Physiologically, partial adduction of the vocal cords at the end of the
expiratory phase maintains alveolar patency by generating positive
end-expiratory pressure. Full adduction of the vocal cords occurs normally
during phonation. As air expelled from the lungs encounters a closed glottis,
subglottic air pressure increases, which in turn provides the force necessary
to vibrate the vocal cords and produce voice. In contrast, paradoxical
adduction of the vocal cords during inspiration in patients with VCD results in
acute, intermittent episodes of functional airway obstruction.
The
most common symptoms of VCD are inspiratory stridor, dyspnea, hoarseness,
throat tightening, and cough. Unfortunately, these symptoms are relatively
nonspecific and may mimic other conditions such as asthma, epiglottitis,
angioedema, or anaphylaxis. Many patients with VCD will have been treated
aggressively for presumed asthma without improvement. In contrast to asthma,
the airway obstruction in VCD occurs with inspiration rather than expiration,
and laryngeal stridor should not be mistaken for bronchial wheezing. Pulmonary
function testing can help exclude asthma and support a diagnosis of VCD, with
attenuation of the inspiratory flow rate on flow-volume loops. It is common to
have both asthma and VCD, in which case methacholine challenge testing is often
helpful.
A
diagnosis of VCD can be further substantiated with transnasal flexible fiberoptic
laryngoscopy. As with pulmonary function testing, this should be done while the
patient is symptomatic. Because of the episodic nature of VCD, it may be
necessary to first challenge the patient with exercise, sustained vocal tasks,
or other known triggers to elicit an acute exacerbation. Flexible laryngoscopy
demonstrates a structurally normal larynx with paradoxical adduction of the
vocal cords during inspiration. This is more pronounced when breathing in
through the mouth rather than the nose, which provides a stronger neural
stimulus for vocal cord abduction. Adduction of the anterior two-thirds of the
vocal cords with a diamond-shaped posterior glottic gap is most commonly
described, although additional findings of false vocal cord adduction and
anterior to posterior supraglottic constriction have been reported.
The
cause of VCD is poorly understood. Because of the lack of clear organic
pathology and the high incidence of underlying psychiatric conditions in these
patients, VCD has historically been considered a psychogenic disorder, as
evidenced by such antiquated terms as Munchausen’s stridor and factitious
asthma.
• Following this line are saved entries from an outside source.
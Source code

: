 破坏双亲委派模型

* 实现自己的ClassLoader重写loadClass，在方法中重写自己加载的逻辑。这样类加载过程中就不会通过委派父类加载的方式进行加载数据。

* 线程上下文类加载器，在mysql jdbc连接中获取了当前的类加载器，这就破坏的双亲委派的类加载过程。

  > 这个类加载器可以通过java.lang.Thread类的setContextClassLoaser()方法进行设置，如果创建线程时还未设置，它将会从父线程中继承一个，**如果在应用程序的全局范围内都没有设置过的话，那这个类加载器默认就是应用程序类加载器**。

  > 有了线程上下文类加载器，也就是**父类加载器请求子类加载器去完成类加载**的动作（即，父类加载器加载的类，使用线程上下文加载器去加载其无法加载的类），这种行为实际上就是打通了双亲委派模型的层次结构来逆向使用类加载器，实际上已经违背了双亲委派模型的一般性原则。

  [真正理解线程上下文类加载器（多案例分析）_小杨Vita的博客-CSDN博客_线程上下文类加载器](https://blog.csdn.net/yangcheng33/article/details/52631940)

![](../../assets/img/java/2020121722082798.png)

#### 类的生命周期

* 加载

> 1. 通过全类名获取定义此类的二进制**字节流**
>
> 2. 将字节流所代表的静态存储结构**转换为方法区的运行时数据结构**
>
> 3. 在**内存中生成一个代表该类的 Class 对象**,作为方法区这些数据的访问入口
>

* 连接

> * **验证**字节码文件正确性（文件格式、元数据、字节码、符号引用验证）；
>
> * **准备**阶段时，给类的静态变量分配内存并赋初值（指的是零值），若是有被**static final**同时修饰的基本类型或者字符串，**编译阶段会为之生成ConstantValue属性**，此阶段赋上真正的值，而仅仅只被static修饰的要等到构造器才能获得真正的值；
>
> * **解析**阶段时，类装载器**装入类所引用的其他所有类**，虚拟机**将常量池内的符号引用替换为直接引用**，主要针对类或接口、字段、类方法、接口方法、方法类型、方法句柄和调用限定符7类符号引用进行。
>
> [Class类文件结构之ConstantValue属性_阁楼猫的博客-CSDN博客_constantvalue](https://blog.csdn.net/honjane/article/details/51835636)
Although VCD may be a manifestation of a somatization or conversion
disorder in some patients, nonpsychogenic causes must also be considered.
Brainstem compression, upper or lower motor neuron injury, and movement
disorders have been associated with VCD. Laryngeal hyperresponsiveness
secondary to laryngopharyngeal reflux (LPR) has also been implicated as a
potential causative factor in VCD. A diagnosis of LPR is supported by findings
of posterior laryngeal erythema, interarytenoid mucosal pachydermy, and
posterior pharyngeal cobblestoning on flexible laryngoscopy. The treatment of
VCD involves a multifaceted approach, with identification and elimination of potential
irritants or triggers, medical therapy for underlying psychogenic or pathologic
conditions, and intensive behavioral therapy with an experienced
speech-language pathologist focusing on laryngeal relaxation and diaphragmatic
breathing techniques. If necessary, severe attacks may be managed acutely with
anxiolytics, heliox, or continuous positive airway pressure ventilation. Most
patients with VCD improve with proper treatment and time.